Each word in the data below should be copied exactly; the images should not.

Data shown section start

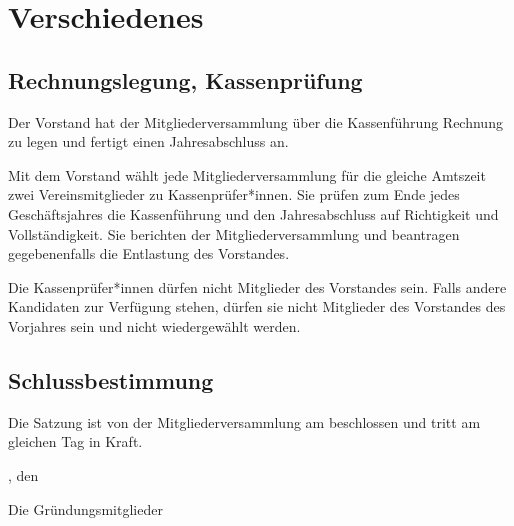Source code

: \chapter{Verschiedenes}

\section{Rechnungslegung, Kassenprüfung}
\begin{absätze}
	\item Der Vorstand hat der Mitgliederversammlung über die Kassenführung Rechnung zu legen und fertigt einen Jahresabschluss an.
	\item Mit dem Vorstand wählt jede Mitgliederversammlung für die gleiche Amtszeit zwei Vereinsmitglieder zu Kassenprüfer*innen. Sie prüfen zum Ende jedes Geschäftsjahres die Kassenführung und den Jahresabschluss auf Richtigkeit und Vollständigkeit. Sie berichten der Mitgliederversammlung und beantragen gegebenenfalls die Entlastung des Vorstandes.
	\item Die Kassenprüfer*innen dürfen nicht Mitglieder des Vorstandes sein. Falls andere Kandidaten zur Verfügung stehen, dürfen sie nicht Mitglieder des Vorstandes des Vorjahres sein und nicht wiedergewählt werden.
\end{absätze}

\section{Schlussbestimmung}
Die Satzung ist von der Mitgliederversammlung am \DatumSatzung{} beschlossen und tritt am gleichen Tag in Kraft.

\vfill %

\Stadt{}, den \DatumSatzung{}

Die Gründungsmitglieder
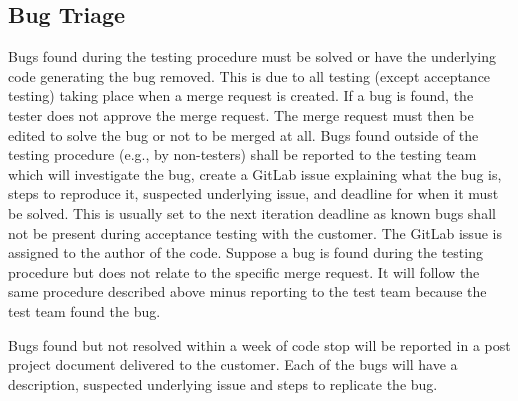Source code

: \subsection{Bug Triage}
Bugs found during the testing procedure must be solved or have the underlying code generating the bug removed. This is due to all testing (except acceptance testing) taking place when a merge request is created. If a bug is found, the tester does not approve the merge request. The merge request must then be edited to solve the bug or not to be merged at all. Bugs found outside of the testing procedure (e.g., by non-testers) shall be reported to the testing team which will investigate the bug, create a GitLab issue explaining what the bug is, steps to reproduce it, suspected underlying issue, and deadline for when it must be solved. This is usually set to the next iteration deadline as known bugs shall not be present during acceptance testing with the customer. The GitLab issue is assigned to the author of the code. Suppose a bug is found during the testing procedure but does not relate to the specific merge request. It will follow the same procedure described above minus reporting to the test team because the test team found the bug. \newline

\noindent Bugs found but not resolved within a week of code stop will be reported in a post project document delivered to the customer. Each of the bugs will have a description, suspected underlying issue and steps to replicate the bug.

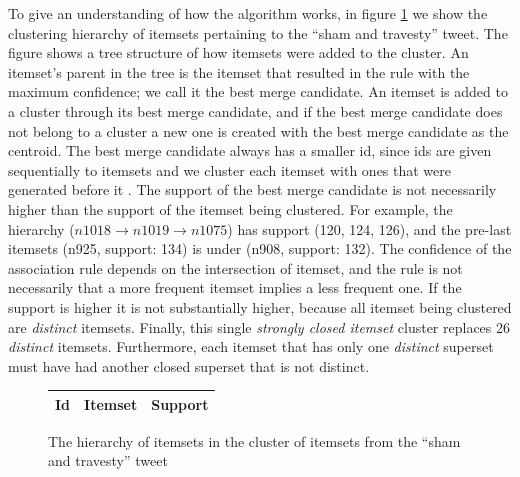 \documentclass[letterpaper,12pt,titlepage,oneside,final]{book}
\begin{document}
To give an understanding of how the algorithm works,
in figure \ref{fig:hierSham} we show the clustering hierarchy of itemsets pertaining to
the ``sham and travesty'' tweet.
The figure shows a tree structure of how itemsets 
were added to the cluster.
An itemset's parent in the tree is the itemset
that resulted in the rule with the maximum confidence;
we call it the best merge candidate.
An itemset is added to a cluster
through its best merge candidate, 
and if the best merge candidate 
does not belong to a cluster
a new one is created with 
the best merge candidate as the centroid.
The best merge candidate always has a smaller id, 
since ids are given sequentially to itemsets 
and we cluster each itemset with ones that were
generated before it .
The support of the best merge candidate is not necessarily higher than
the support of the itemset being clustered.
For example, the hierarchy ($n1018 \rightarrow n1019 \rightarrow n1075$)
has support (120, 124, 126), and
the pre-last itemsets (n925, support: 134) is 
under (n908, support: 132).
The confidence of the association rule
depends on the intersection of itemset,
and the rule is not necessarily that
a more frequent itemset implies
a less frequent one.
If the support is higher it is not substantially higher,
because all itemset being clustered are \emph{distinct} itemsets. 
Finally, this single \emph{strongly closed itemset} cluster 
replaces 26  \emph{distinct} itemsets. 
Furthermore, each itemset that has only one 
\emph{distinct} superset must have had 
another closed superset that is not distinct.




\begin{landscape}
\begin{figure}
\begin{tabular}{p{0.8cm}p{17.5cm}p{2cm}}
Id & Itemset &  Support\\ \hline
\end{tabular}
\caption{The hierarchy of itemsets in the cluster of itemsets from the ``sham and travesty'' tweet}
\label{fig:hierSham}
\end{figure}
\end{landscape}
\end{document}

Data shown section end

Result for this task
Source code

: \chapter{Verschiedenes}

\section{Rechnungslegung, Kassenprüfung}
\begin{absätze}
	\item Der Vorstand hat der Mitgliederversammlung über die Kassenführung Rechnung zu legen und fertigt einen Jahresabschluss an.
	\item Mit dem Vorstand wählt jede Mitgliederversammlung für die gleiche Amtszeit zwei Vereinsmitglieder zu Kassenprüfer*innen. Sie prüfen zum Ende jedes Geschäftsjahres die Kassenführung und den Jahresabschluss auf Richtigkeit und Vollständigkeit. Sie berichten der Mitgliederversammlung und beantragen gegebenenfalls die Entlastung des Vorstandes.
	\item Die Kassenprüfer*innen dürfen nicht Mitglieder des Vorstandes sein. Falls andere Kandidaten zur Verfügung stehen, dürfen sie nicht Mitglieder des Vorstandes des Vorjahres sein und nicht wiedergewählt werden.
\end{absätze}

\section{Schlussbestimmung}
Die Satzung ist von der Mitgliederversammlung am \DatumSatzung{} beschlossen und tritt am gleichen Tag in Kraft.

\vfill %

\Stadt{}, den \DatumSatzung{}

Die Gründungsmitglieder
Source code

: \subsection{Bug Triage}
Bugs found during the testing procedure must be solved or have the underlying code generating the bug removed. This is due to all testing (except acceptance testing) taking place when a merge request is created. If a bug is found, the tester does not approve the merge request. The merge request must then be edited to solve the bug or not to be merged at all. Bugs found outside of the testing procedure (e.g., by non-testers) shall be reported to the testing team which will investigate the bug, create a GitLab issue explaining what the bug is, steps to reproduce it, suspected underlying issue, and deadline for when it must be solved. This is usually set to the next iteration deadline as known bugs shall not be present during acceptance testing with the customer. The GitLab issue is assigned to the author of the code. Suppose a bug is found during the testing procedure but does not relate to the specific merge request. It will follow the same procedure described above minus reporting to the test team because the test team found the bug. \newline

\noindent Bugs found but not resolved within a week of code stop will be reported in a post project document delivered to the customer. Each of the bugs will have a description, suspected underlying issue and steps to replicate the bug.

 \documentclass[letterpaper,12pt,titlepage,oneside,final]{book}
\begin{document}
To give an understanding of how the algorithm works,
in figure \ref{fig:hierSham} we show the clustering hierarchy of itemsets pertaining to
the ``sham and travesty'' tweet.
The figure shows a tree structure of how itemsets 
were added to the cluster.
An itemset's parent in the tree is the itemset
that resulted in the rule with the maximum confidence;
we call it the best merge candidate.
An itemset is added to a cluster
through its best merge candidate, 
and if the best merge candidate 
does not belong to a cluster
a new one is created with 
the best merge candidate as the centroid.
The best merge candidate always has a smaller id, 
since ids are given sequentially to itemsets 
and we cluster each itemset with ones that were
generated before it .
The support of the best merge candidate is not necessarily higher than
the support of the itemset being clustered.
For example, the hierarchy ($n1018 \rightarrow n1019 \rightarrow n1075$)
has support (120, 124, 126), and
the pre-last itemsets (n925, support: 134) is 
under (n908, support: 132).
The confidence of the association rule
depends on the intersection of itemset,
and the rule is not necessarily that
a more frequent itemset implies
a less frequent one.
If the support is higher it is not substantially higher,
because all itemset being clustered are \emph{distinct} itemsets. 
Finally, this single \emph{strongly closed itemset} cluster 
replaces 26  \emph{distinct} itemsets. 
Furthermore, each itemset that has only one 
\emph{distinct} superset must have had 
another closed superset that is not distinct.




\begin{landscape}
\begin{figure}
\begin{tabular}{p{0.8cm}p{17.5cm}p{2cm}}
Id & Itemset &  Support\\ \hline
\end{tabular}
\caption{The hierarchy of itemsets in the cluster of itemsets from the ``sham and travesty'' tweet}
\label{fig:hierSham}
\end{figure}
\end{landscape}
\end{document}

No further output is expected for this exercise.